Milimetric closed this task as Declined.Dec 14 2015, 5:44 PM
Milimetric claimed this task.
Milimetric added a subscriber: Milimetric.

We don't really know what's going on here, please update if this is still an issue

Milimetric renamed this task from translate.googleusercontent.com in webHost for some client-side events to Don't accept data from automated bots in Event Logging.Dec 14 2015, 5:46 PM
Milimetric updated the task description. (Show Details)
Milimetric reopened this task as Open.
Restricted Application added a subscriber: Aklapper. · View Herald TranscriptDec 14 2015, 5:46 PM
Milimetric updated the task description. (Show Details)Dec 14 2015, 5:46 PM
Milimetric moved this task from Incoming to Backlog on the Analytics-Engineering board.
Restricted Application added a subscriber: TerraCodes. · View Herald TranscriptOct 10 2016, 3:57 PM
Nuria removed Milimetric as the assignee of this task.Feb 9 2017, 4:59 PM
Nuria lowered the priority of this task from High to Low.Mar 13 2017, 4:00 PM
Nuria moved this task from Backlog (Later) to Wikistats Production on the Analytics board.
Nuria raised the priority of this task from Low to Normal.Apr 3 2017, 4:27 PM
Nuria raised the priority of this task from Normal to High.Apr 17 2017, 3:58 PM
Nuria added a comment.EditedApr 17 2017, 4:04 PM

We can do this work now that we are parsing the user agent for incoming EventLogging data.

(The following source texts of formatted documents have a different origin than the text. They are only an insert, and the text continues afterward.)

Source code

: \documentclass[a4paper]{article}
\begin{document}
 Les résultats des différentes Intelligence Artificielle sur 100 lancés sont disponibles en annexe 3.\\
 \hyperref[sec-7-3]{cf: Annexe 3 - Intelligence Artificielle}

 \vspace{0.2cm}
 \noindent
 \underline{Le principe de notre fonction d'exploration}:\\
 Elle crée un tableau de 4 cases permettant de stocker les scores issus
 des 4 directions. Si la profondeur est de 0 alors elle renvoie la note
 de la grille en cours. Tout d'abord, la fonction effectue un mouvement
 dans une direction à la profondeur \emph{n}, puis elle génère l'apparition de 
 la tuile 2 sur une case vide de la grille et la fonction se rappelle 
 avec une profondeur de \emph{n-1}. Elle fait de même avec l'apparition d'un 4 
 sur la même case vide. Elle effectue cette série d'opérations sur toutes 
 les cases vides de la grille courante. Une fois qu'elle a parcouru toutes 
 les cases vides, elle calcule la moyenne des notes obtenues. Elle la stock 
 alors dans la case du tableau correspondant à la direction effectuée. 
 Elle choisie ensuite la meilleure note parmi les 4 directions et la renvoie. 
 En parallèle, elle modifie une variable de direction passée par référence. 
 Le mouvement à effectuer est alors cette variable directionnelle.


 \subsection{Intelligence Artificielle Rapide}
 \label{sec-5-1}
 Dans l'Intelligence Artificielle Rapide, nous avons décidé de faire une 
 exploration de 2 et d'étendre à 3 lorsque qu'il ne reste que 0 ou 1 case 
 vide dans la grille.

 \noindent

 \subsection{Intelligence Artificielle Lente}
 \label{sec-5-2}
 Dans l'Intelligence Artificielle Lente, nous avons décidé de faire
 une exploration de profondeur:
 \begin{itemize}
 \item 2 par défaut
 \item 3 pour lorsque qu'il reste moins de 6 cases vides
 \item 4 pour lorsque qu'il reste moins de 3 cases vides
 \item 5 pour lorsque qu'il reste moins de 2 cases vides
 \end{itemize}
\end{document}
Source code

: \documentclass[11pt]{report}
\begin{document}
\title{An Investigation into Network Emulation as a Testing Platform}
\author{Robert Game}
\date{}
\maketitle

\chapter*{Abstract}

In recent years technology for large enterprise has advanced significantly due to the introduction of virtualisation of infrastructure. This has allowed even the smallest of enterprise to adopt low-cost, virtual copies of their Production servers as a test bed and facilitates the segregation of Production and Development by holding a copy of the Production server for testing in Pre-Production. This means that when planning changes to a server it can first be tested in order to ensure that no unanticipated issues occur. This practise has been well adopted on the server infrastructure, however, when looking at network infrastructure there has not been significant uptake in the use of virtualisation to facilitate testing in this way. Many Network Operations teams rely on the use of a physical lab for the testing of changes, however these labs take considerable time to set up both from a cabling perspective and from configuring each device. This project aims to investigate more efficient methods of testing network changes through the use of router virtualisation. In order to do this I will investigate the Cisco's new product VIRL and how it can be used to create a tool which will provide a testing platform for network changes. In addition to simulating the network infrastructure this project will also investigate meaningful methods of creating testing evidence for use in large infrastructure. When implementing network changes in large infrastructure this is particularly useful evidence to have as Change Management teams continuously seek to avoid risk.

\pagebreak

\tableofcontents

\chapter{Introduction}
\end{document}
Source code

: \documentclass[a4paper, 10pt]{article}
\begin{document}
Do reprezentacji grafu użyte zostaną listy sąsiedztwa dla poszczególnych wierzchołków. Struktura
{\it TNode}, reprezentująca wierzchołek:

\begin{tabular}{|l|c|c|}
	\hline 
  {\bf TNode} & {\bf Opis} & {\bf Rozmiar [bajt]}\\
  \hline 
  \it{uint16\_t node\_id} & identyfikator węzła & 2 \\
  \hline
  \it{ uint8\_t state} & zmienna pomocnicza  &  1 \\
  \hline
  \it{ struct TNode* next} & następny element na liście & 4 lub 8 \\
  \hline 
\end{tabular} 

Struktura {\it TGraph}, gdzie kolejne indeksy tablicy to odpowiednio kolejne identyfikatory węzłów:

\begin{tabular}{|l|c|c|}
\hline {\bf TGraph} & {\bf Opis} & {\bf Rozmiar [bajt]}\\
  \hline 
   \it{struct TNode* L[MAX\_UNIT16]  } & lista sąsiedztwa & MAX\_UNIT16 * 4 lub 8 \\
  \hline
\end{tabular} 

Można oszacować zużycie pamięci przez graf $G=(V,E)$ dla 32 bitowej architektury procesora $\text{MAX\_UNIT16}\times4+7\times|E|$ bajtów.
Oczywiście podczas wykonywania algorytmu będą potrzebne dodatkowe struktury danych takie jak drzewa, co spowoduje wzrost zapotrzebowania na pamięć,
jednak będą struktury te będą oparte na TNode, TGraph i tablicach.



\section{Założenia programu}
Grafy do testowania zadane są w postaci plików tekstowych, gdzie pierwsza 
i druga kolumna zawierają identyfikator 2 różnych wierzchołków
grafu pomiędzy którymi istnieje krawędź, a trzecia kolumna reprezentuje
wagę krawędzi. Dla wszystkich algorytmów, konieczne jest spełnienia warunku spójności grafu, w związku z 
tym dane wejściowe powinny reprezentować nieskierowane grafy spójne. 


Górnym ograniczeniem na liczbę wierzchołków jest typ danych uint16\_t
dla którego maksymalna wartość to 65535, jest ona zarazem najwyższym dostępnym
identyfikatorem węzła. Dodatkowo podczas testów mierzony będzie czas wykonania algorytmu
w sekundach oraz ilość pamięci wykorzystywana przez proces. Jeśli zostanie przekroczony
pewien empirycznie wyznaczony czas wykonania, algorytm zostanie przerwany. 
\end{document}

We need to: add a "self-identified" bot filter for all incoming data. We just need to use the same regex than the pageview code uses: https://github.com/wikimedia/analytics-refinery-source/blob/master/refinery-core/src/main/java/org/wikimedia/analytics/refinery/core/Webrequest.java#L59

It is unfortunate that this regex would need to be duplicated on both EL and pageview data.

This would take care of events that asent by , say, a google bot crawling the android application but it will not take care of other issues that have to do with javascript. Premise of ticket is not super clear on this regard.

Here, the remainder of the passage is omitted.